» Task directions
For the records below, report how many lines include the word "following". Only the number should appear.

*** Opening of Data listing ***

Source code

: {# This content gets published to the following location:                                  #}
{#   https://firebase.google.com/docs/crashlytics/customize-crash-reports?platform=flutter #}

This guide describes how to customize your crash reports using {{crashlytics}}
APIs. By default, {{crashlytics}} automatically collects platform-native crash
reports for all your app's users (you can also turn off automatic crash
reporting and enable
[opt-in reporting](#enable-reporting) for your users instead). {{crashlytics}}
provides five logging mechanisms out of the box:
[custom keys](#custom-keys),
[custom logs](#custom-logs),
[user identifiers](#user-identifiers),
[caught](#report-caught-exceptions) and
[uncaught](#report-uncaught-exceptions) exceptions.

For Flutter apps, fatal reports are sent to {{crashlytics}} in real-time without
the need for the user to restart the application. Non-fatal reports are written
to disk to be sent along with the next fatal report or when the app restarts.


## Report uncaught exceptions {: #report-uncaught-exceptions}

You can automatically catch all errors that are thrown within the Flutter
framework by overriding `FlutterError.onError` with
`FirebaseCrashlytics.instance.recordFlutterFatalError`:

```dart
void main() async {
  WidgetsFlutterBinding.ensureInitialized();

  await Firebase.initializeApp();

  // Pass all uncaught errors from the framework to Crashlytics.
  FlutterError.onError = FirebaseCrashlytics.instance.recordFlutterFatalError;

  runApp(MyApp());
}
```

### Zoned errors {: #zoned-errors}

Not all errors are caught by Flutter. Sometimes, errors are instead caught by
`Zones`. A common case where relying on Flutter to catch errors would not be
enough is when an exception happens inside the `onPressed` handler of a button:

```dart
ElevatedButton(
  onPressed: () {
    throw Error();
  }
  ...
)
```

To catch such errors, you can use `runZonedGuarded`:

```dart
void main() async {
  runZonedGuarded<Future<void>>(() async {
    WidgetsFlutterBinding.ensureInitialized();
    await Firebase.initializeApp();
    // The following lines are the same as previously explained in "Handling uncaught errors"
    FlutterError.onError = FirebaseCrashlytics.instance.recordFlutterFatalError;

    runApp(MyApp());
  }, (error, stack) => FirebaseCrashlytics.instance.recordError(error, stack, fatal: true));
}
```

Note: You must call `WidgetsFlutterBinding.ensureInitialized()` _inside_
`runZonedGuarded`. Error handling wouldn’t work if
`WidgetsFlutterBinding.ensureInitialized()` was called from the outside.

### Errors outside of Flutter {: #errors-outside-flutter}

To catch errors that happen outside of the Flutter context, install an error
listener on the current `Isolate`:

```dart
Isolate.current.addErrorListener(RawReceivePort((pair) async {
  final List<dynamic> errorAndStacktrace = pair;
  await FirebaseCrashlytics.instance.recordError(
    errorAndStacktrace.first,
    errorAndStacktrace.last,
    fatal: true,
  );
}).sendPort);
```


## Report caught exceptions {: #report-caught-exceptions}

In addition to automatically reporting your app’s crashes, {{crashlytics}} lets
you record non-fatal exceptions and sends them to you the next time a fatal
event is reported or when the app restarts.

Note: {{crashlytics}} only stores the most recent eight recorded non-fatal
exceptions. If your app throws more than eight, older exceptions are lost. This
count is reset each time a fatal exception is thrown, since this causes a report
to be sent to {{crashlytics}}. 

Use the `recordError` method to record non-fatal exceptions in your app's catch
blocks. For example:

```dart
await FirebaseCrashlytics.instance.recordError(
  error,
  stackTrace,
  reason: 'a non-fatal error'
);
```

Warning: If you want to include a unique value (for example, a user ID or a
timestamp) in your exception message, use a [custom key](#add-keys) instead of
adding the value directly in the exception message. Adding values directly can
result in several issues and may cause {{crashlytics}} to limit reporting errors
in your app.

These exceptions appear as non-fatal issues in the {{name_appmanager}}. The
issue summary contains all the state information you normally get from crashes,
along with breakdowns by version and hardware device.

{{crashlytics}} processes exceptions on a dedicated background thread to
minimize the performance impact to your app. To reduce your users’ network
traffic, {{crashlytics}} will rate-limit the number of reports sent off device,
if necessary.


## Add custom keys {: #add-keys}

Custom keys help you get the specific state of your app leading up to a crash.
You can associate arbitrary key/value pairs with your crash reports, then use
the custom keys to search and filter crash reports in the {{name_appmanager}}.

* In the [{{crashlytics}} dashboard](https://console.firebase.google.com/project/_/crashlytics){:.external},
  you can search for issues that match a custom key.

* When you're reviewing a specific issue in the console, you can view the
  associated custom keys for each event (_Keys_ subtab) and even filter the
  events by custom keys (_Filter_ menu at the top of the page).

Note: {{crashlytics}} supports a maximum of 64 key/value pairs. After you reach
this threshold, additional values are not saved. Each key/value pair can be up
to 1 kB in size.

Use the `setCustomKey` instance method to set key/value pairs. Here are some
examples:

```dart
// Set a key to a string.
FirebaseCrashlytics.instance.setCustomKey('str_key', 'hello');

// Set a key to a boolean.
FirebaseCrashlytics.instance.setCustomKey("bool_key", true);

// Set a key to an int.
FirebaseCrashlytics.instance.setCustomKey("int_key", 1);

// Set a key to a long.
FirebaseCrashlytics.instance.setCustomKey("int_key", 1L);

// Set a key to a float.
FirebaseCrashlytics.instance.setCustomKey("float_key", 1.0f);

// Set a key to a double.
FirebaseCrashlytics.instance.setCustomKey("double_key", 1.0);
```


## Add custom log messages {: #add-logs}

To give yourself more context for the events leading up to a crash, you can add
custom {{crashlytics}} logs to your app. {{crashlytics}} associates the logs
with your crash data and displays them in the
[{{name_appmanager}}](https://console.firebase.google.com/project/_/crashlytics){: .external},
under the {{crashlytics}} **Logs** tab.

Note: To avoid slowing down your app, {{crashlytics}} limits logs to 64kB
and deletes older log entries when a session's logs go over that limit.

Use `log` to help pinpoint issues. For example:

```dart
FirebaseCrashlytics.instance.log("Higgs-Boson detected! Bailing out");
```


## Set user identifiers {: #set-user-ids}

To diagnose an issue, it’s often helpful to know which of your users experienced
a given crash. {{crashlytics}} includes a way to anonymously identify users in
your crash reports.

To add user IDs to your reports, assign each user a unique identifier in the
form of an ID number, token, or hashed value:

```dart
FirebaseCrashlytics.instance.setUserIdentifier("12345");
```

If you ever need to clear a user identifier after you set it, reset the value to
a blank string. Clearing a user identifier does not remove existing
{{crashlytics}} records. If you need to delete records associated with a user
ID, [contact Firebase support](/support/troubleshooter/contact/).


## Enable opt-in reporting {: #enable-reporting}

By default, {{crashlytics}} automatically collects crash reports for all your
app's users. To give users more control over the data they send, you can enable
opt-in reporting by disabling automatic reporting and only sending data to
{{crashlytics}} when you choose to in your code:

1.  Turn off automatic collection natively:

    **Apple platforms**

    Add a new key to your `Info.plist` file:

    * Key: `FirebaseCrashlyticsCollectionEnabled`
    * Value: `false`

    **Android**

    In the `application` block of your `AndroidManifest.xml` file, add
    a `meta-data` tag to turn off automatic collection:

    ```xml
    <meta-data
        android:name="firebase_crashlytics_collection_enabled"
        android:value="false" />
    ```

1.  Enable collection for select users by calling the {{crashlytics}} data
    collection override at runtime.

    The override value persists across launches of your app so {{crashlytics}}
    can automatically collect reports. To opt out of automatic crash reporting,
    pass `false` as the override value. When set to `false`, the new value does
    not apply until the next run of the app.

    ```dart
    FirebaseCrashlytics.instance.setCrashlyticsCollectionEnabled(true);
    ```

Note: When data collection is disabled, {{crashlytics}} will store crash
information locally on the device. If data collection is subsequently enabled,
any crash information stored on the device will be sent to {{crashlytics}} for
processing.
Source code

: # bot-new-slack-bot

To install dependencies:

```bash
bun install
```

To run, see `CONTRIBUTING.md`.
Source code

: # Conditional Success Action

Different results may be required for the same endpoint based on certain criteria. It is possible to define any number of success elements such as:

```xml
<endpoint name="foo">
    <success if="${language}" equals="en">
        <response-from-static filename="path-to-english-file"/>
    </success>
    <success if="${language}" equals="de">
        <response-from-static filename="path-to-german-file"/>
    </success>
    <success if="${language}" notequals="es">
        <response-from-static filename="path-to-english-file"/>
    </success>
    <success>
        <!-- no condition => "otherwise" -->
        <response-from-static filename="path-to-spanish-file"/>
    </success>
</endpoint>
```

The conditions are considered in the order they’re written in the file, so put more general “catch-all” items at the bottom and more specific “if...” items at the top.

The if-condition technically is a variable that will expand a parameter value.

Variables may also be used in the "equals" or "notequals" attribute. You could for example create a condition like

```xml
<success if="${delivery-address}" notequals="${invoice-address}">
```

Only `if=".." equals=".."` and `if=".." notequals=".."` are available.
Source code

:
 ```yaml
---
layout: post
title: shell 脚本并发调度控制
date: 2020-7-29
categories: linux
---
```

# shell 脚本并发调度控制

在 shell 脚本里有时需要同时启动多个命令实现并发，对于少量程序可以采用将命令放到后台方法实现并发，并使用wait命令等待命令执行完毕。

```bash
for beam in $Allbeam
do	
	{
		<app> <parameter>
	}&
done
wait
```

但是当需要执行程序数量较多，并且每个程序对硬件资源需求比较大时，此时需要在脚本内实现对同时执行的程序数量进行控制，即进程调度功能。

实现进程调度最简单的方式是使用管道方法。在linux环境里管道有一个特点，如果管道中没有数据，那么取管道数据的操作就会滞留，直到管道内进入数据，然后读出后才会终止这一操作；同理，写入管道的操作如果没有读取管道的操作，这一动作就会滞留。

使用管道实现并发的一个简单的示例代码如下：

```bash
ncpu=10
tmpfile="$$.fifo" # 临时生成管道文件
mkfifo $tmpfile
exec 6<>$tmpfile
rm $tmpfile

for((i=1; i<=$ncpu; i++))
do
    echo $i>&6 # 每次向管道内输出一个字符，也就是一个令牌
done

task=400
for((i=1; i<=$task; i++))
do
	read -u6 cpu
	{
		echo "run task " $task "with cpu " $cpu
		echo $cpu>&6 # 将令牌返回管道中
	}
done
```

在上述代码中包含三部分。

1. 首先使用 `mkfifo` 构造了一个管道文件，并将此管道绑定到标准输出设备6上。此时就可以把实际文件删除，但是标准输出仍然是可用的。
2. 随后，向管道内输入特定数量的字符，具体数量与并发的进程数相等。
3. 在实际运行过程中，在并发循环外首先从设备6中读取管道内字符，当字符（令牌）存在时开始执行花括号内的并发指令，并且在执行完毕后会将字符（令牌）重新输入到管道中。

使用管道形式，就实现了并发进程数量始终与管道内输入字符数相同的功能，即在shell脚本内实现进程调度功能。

*** Close of Data listing ***

» Task solution
2